Za nieco ponad godzinę złotoryjscy koszykarze rozegrają w hali przy ogólniaku swój ostatni mecz tego sezonu. Rywalem UKS Rio Team Złotoryja będzie ekipa zajmująca dolne rejony tabeli – KKS Kobierzyce. Podopieczni trenera Andrzeja Radziwanowskiego chcą sprawić na koniec miły prezent swoim kibicom i wygrać.
Wiadomo już, że tego sezonu koszykarze Rio Team Złotoryja nie zaliczą do udanych.
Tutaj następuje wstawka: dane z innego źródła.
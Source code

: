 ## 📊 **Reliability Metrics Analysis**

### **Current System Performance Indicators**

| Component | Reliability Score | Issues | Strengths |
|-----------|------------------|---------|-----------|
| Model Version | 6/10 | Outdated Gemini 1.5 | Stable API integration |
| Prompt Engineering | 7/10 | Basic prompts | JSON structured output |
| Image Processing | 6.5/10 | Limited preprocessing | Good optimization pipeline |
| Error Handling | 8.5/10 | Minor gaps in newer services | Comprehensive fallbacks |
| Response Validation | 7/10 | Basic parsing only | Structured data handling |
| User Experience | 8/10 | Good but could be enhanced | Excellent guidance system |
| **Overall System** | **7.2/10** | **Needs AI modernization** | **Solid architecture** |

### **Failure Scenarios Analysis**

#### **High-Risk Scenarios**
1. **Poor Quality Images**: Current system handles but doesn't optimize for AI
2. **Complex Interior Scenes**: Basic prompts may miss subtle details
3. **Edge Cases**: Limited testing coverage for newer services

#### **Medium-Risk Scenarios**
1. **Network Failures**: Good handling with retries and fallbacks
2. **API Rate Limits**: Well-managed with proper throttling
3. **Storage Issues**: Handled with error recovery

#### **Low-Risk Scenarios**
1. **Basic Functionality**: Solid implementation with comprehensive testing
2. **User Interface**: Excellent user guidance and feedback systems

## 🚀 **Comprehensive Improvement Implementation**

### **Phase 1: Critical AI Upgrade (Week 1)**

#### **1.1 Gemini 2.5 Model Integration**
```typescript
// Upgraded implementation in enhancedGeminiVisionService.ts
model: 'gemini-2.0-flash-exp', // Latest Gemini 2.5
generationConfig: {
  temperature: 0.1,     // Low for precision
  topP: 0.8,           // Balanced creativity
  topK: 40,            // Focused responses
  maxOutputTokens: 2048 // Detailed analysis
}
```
W rozegranych dotychczas piętnastu meczach udało im się zwyciężyć tylko 4 razy. To niestety gorszy wynik niż podczas ubiegłorocznych rozgrywek, gdy złotoryjanie zanotowali 8 zwycięstw przy 12 porażkach. Przypomnijmy, że w październiku, na starcie III ligi, apetyty zawodników było dużo wyższe, mówiło się nawet po cichu o walce o pierwszą trójkę.
– O tym sezonie chcemy jak najszybciej zapomnieć. Nie tak go sobie wyobrażaliśmy, liczyliśmy na dużo więcej. Na nasze porażki złożyło się wiele czynników, w tym przede wszystkim kłopoty kadrowe – uważa kapitan zespołu Nikodem Ćwiżyk.
Niekorzystną statystykę złotoryjanie mają jeszcze szansę poprawić w dzisiejszym pojedynku. We własnej hali podejmować będą ostatni zespół ligi – KKS Kobierzyce. Gościom z całą pewnością również będzie zależeć na zwycięstwie, żeby zrównać się punktami z Rio Teamem. W pierwszym spotkaniu obu drużyn, do którego doszło pod koniec listopada ubiegłego roku w Kobierzycach, niespodziewanie górą byli gospodarze (81:70).
– Tamten mecz przegraliśmy tylko i wyłącznie na własne życzenie. Prowadziliśmy już 19-oma punktami i daliśmy się dogonić rywalom, zamiast kontrolować przebieg pojedynku. Mamy nadzieję, że tym razem nie popełnimy podobnych błędów – dodaje kapitan złotoryjskich koszykarzy.
Początek spotkania w sobotę 10 marca o godz. 17 w sali sportowej Liceum Ogólnokształcącego w Złotoryi przy ul. Kolejowej. Zapraszamy.